[Recorded data]

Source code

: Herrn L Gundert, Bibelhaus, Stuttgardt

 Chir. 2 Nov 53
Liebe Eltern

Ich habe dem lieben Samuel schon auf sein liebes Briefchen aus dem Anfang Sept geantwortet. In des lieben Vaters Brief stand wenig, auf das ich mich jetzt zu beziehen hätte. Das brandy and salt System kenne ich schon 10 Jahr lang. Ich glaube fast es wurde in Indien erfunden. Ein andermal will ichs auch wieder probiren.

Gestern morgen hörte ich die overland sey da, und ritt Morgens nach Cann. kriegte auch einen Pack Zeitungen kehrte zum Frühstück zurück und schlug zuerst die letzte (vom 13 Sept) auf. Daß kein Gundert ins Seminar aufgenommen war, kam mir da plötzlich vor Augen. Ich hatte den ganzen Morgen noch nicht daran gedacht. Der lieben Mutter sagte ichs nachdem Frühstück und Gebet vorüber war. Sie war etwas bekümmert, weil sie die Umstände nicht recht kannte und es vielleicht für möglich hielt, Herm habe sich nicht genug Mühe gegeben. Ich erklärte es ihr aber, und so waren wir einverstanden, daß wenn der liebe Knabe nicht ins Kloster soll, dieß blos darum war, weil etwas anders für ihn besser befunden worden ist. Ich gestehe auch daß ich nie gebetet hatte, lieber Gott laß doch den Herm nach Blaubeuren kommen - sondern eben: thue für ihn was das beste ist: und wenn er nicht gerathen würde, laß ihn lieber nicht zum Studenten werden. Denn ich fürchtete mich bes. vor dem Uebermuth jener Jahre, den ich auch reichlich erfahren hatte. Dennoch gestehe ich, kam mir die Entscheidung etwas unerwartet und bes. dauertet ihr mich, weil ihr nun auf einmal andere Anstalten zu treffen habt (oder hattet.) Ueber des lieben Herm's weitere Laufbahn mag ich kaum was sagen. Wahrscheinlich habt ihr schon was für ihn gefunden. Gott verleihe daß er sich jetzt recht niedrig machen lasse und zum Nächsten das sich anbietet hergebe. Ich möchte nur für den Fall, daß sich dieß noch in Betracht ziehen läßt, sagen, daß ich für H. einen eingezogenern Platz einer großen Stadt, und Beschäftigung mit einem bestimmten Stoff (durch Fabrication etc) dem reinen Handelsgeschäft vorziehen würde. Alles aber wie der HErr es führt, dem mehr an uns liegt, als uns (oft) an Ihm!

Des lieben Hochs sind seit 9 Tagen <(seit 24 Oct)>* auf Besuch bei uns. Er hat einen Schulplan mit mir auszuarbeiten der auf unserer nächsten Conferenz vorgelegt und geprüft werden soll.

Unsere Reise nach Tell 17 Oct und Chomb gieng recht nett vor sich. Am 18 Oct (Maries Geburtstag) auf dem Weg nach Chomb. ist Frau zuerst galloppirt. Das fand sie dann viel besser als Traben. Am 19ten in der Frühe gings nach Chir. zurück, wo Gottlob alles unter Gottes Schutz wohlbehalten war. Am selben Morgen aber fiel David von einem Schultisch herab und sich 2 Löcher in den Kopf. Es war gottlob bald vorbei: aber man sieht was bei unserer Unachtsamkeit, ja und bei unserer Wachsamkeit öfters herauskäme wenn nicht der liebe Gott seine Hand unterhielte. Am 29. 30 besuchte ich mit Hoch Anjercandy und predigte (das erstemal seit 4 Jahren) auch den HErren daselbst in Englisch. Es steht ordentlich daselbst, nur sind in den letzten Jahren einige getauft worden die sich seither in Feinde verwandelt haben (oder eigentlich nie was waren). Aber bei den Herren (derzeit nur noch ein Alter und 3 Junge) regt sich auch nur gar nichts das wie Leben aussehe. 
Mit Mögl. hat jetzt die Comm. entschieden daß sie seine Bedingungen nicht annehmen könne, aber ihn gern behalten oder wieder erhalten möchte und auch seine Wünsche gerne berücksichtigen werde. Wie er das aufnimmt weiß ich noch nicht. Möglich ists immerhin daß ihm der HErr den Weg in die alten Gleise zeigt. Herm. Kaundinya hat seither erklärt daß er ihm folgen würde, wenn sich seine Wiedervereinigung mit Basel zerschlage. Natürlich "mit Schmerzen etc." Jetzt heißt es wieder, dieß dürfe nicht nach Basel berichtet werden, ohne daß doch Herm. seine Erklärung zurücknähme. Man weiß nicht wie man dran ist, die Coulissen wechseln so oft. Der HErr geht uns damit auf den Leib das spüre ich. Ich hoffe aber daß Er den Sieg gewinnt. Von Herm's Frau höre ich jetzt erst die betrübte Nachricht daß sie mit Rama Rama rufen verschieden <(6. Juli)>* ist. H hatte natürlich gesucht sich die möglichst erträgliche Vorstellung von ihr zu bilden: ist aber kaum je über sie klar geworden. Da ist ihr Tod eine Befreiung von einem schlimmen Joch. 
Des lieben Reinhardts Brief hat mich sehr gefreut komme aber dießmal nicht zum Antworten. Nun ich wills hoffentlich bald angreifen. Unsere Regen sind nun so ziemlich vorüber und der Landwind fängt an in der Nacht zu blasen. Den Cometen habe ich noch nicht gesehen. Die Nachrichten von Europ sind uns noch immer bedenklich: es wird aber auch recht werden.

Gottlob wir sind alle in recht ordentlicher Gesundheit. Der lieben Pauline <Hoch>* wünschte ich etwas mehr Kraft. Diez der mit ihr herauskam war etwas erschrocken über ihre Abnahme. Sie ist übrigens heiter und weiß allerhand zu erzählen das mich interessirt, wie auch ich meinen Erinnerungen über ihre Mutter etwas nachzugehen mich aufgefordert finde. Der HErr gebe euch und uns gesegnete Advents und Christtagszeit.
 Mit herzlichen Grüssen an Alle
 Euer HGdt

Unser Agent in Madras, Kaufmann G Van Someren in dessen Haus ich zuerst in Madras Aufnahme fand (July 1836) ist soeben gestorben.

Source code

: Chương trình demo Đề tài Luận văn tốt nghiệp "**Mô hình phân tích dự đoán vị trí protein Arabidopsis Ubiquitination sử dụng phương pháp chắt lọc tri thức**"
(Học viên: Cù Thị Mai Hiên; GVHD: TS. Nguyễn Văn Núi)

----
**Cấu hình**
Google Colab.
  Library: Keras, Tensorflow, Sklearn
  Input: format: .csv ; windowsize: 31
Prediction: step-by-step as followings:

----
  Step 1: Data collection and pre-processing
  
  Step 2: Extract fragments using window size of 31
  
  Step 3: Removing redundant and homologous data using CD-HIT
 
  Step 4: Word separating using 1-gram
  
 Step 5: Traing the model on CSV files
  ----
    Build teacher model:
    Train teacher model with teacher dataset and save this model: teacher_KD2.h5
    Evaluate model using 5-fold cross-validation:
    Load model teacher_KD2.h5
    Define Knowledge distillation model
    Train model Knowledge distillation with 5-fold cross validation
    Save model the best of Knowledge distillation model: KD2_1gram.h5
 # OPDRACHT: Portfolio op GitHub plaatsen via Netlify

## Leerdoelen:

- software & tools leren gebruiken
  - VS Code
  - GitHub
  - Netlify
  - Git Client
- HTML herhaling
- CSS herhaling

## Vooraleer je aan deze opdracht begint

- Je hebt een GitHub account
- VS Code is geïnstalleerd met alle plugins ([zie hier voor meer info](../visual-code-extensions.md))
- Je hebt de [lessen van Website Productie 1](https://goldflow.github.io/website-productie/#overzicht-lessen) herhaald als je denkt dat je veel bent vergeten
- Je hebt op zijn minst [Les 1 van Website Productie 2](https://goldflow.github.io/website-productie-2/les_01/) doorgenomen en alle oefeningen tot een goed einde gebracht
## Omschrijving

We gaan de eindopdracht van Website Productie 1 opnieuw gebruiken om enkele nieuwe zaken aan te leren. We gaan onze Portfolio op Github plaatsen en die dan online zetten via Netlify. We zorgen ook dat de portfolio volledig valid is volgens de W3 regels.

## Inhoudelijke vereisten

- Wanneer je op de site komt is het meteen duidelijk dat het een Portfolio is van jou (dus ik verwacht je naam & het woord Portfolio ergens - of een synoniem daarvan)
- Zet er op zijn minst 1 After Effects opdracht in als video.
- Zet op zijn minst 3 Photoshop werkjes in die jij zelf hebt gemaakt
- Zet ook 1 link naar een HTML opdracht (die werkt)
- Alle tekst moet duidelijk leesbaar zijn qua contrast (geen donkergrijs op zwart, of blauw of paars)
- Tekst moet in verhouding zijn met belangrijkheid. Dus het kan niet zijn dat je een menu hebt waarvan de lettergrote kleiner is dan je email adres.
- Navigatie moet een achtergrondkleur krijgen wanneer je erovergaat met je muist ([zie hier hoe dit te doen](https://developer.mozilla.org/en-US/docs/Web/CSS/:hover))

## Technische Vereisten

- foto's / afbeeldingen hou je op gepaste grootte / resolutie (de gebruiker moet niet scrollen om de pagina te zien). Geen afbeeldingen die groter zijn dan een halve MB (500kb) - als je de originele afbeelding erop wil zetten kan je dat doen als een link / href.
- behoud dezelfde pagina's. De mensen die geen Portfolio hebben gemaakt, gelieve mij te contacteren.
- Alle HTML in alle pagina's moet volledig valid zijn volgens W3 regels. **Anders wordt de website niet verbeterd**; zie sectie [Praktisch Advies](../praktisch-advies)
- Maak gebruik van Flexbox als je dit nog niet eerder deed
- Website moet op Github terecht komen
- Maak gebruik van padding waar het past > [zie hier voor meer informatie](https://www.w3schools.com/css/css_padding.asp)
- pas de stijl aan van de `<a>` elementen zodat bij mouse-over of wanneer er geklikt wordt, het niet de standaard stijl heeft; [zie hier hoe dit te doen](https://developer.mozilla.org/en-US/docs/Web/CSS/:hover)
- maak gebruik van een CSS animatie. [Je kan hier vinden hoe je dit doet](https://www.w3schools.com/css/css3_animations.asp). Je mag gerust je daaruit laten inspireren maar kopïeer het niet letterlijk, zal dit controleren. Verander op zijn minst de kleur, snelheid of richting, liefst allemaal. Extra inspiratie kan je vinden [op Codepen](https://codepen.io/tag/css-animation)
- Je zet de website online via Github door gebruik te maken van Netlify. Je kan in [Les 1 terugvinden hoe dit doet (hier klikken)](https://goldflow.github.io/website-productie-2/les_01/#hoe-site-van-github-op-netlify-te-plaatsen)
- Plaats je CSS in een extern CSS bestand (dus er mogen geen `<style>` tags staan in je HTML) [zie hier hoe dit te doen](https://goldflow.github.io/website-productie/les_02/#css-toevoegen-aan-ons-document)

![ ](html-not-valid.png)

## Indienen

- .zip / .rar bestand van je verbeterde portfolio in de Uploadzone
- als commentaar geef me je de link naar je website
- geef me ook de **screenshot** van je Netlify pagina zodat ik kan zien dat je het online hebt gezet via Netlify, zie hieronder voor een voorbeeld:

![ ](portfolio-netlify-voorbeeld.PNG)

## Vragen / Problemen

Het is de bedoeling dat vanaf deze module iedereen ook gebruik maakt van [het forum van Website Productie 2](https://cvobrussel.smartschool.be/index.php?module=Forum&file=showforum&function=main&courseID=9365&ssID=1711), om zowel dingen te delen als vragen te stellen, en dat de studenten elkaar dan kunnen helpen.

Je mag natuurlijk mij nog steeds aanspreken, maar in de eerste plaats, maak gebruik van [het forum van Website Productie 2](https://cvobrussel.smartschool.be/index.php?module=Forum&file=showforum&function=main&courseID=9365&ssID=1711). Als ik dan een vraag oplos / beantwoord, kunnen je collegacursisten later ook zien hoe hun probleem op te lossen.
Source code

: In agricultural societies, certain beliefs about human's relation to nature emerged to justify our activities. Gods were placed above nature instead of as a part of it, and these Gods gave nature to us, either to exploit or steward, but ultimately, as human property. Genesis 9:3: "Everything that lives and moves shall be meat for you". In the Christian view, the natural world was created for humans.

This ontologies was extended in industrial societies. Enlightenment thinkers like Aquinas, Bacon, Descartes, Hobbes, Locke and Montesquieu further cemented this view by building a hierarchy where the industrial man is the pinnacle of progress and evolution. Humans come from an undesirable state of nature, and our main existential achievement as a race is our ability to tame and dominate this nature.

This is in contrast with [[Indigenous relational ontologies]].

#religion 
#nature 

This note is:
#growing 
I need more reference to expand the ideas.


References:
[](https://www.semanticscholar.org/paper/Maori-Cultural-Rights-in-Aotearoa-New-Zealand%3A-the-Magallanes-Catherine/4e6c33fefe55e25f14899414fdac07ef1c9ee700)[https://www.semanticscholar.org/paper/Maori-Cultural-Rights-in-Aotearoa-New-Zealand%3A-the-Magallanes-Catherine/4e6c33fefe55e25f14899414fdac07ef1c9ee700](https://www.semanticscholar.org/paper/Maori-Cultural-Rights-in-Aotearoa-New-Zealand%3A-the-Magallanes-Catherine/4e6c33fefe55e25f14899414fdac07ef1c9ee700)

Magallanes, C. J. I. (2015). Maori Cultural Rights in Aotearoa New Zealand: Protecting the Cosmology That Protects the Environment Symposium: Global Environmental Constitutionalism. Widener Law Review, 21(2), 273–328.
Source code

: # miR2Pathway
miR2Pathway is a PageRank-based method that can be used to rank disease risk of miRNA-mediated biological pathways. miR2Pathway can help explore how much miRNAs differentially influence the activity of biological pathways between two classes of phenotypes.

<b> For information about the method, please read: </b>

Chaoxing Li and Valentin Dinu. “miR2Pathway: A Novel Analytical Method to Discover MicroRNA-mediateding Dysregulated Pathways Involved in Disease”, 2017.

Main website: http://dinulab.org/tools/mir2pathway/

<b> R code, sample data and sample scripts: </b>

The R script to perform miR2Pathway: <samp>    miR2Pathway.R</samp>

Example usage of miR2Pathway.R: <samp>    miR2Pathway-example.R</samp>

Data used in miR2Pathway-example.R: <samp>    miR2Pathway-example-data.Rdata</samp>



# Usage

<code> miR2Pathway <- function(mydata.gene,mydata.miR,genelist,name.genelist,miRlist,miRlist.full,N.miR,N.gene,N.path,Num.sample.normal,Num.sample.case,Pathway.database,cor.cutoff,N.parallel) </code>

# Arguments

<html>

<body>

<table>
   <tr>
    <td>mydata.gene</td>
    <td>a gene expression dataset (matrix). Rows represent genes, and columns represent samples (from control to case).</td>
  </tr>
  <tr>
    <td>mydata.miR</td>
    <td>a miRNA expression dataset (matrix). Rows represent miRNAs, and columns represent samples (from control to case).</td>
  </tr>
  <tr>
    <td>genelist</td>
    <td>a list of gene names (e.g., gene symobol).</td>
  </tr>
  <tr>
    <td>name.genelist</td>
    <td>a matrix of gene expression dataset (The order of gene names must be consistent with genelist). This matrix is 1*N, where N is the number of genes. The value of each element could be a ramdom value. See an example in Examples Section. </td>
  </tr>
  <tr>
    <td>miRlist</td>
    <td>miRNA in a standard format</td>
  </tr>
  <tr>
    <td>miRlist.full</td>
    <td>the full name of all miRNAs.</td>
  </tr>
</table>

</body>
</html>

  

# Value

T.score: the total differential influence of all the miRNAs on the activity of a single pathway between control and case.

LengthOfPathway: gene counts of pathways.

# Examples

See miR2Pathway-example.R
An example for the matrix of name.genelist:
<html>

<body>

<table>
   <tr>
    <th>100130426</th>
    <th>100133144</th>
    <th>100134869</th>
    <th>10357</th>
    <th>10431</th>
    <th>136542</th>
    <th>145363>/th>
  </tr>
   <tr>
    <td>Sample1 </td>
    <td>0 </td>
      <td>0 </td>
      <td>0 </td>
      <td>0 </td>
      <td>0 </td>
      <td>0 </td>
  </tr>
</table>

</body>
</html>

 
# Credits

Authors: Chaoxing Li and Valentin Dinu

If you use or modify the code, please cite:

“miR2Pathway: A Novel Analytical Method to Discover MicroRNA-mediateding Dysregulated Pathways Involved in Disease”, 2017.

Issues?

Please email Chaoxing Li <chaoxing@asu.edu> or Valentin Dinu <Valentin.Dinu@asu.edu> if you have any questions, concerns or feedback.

**Activity:**
Transcribe verbatim. Cover the lines from the first line of the entries above to the line containing "Liebe Eltern", inclusive.

**Task result:**
Source code

: Herrn L Gundert, Bibelhaus, Stuttgardt

 Chir. 2 Nov 53
Liebe Eltern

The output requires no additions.